Caveman Couture: Neandertals Rocked Dark Feathers
barnabas_truman: (young whistler)
"It's not a real museum if it doesn't have at least one dinosaur bone."
barnabas_truman: (kimiko)
A conversation between a paleontologist and a police special agent:

"Bureaucrats! They might have known this [social unrest] would happen, if they'd properly studied Catastrophist theory. It is a concatenation of synergistic interactions; the whole system is on the period-doubling route to Chaos!"

"What does that mean, pray?"

"Essentially, in layman's terms, it means that everything gets twice as bad, twice as fast, until everything falls completely apart!"

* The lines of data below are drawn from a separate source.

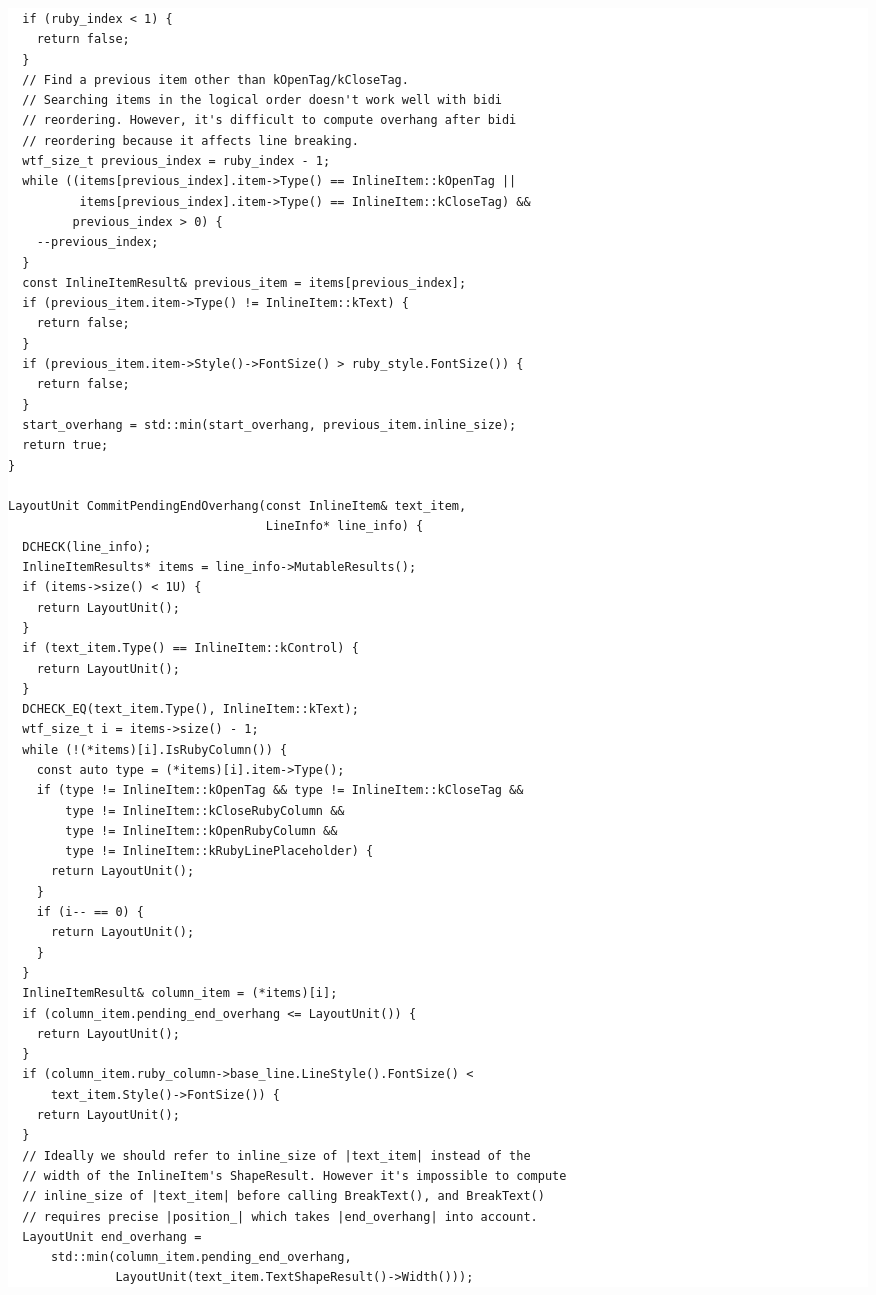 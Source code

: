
```
  if (ruby_index < 1) {
    return false;
  }
  // Find a previous item other than kOpenTag/kCloseTag.
  // Searching items in the logical order doesn't work well with bidi
  // reordering. However, it's difficult to compute overhang after bidi
  // reordering because it affects line breaking.
  wtf_size_t previous_index = ruby_index - 1;
  while ((items[previous_index].item->Type() == InlineItem::kOpenTag ||
          items[previous_index].item->Type() == InlineItem::kCloseTag) &&
         previous_index > 0) {
    --previous_index;
  }
  const InlineItemResult& previous_item = items[previous_index];
  if (previous_item.item->Type() != InlineItem::kText) {
    return false;
  }
  if (previous_item.item->Style()->FontSize() > ruby_style.FontSize()) {
    return false;
  }
  start_overhang = std::min(start_overhang, previous_item.inline_size);
  return true;
}

LayoutUnit CommitPendingEndOverhang(const InlineItem& text_item,
                                    LineInfo* line_info) {
  DCHECK(line_info);
  InlineItemResults* items = line_info->MutableResults();
  if (items->size() < 1U) {
    return LayoutUnit();
  }
  if (text_item.Type() == InlineItem::kControl) {
    return LayoutUnit();
  }
  DCHECK_EQ(text_item.Type(), InlineItem::kText);
  wtf_size_t i = items->size() - 1;
  while (!(*items)[i].IsRubyColumn()) {
    const auto type = (*items)[i].item->Type();
    if (type != InlineItem::kOpenTag && type != InlineItem::kCloseTag &&
        type != InlineItem::kCloseRubyColumn &&
        type != InlineItem::kOpenRubyColumn &&
        type != InlineItem::kRubyLinePlaceholder) {
      return LayoutUnit();
    }
    if (i-- == 0) {
      return LayoutUnit();
    }
  }
  InlineItemResult& column_item = (*items)[i];
  if (column_item.pending_end_overhang <= LayoutUnit()) {
    return LayoutUnit();
  }
  if (column_item.ruby_column->base_line.LineStyle().FontSize() <
      text_item.Style()->FontSize()) {
    return LayoutUnit();
  }
  // Ideally we should refer to inline_size of |text_item| instead of the
  // width of the InlineItem's ShapeResult. However it's impossible to compute
  // inline_size of |text_item| before calling BreakText(), and BreakText()
  // requires precise |position_| which takes |end_overhang| into account.
  LayoutUnit end_overhang =
      std::min(column_item.pending_end_overhang,
               LayoutUnit(text_item.TextShapeResult()->Width()));
```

(from The Difference Engine by Gibson & Sterling, pp 210-211)
barnabas_truman: (math)
The greatest progress is in the sciences that study the simplest systems. So take, say physics -- greatest progress there. But one of the reasons is that the physicists have an advantage that no other branch of sciences has. If something gets too complicated, they hand it to someone else. If a molecule is too big, you give it to the chemists. The chemists, for them, if the molecule is too big or the system gets too big, you give it to the biologists. And if it gets too big for them, they give it to the psychologists, and finally it ends up in the hands of the literary critic, and so on.

(from Noam Chomsky on Where Artificial Intelligence Went Wrong)
barnabas_truman: (oldstyle)
"People always think of technology as something having silicon in it. But a pencil is technology. Any language is technology. Technology is a tool we use to accomplish a particular task and when one talks about appropriate technology in developing countries, appropriate may mean anything from fire to solar electricity."

--Mae Jemison, first black woman in space
barnabas_truman: (army)
Here are some animated graphs displaying improvement in Olympic records over the past century or so. All three are excellent examples of the use of graphics to display data, especially the one of the 100 meter dash.

Running!

Swimming!

Jumping!
barnabas_truman: (dwarf)
I was having a lot of fun in the 19th century this weekend but last night the realization that a rocket-powered hoverwinch had successfully lowered a car-sized laser-armed robot onto another planet lured me back to the 21st.

(I'm using the Dwarf Fortress icon because any landing system that complicated must have been designed by dwarves.)
barnabas_truman: (oldstyle)
Saw the Pleiades tonight, did a bit of reading about them on Wikipedia, followed a few links, and these Bronze Age artifacts from central Europe turned up:

Bronze disk inlaid with golden symbols representing stars, probably including the Pleaides, and perhaps the sun and moon and solstice angles

Huge conical hats made of gold, sometimes decorated with complex calendars, apparently worn by priests of a sun-worshipping religion
barnabas_truman: (army)
In one program I am am recording my students' quiz scores in spreadsheets and saving them in HTML format. In another I am uploading them to the server hosting my course website. In a third I am conversing with a friend about the possibilities of automating some of this process for regular use, and in a fourth I am reading comics, checking on the updated site, and bragging about my multitasking. While all of this is happening, a fifth program is playing the soundtracks of old computer games that help me concentrate, and a sixth is juggling the processes of all the others and balancing requests for processor time. Isn't it great to be living in the future?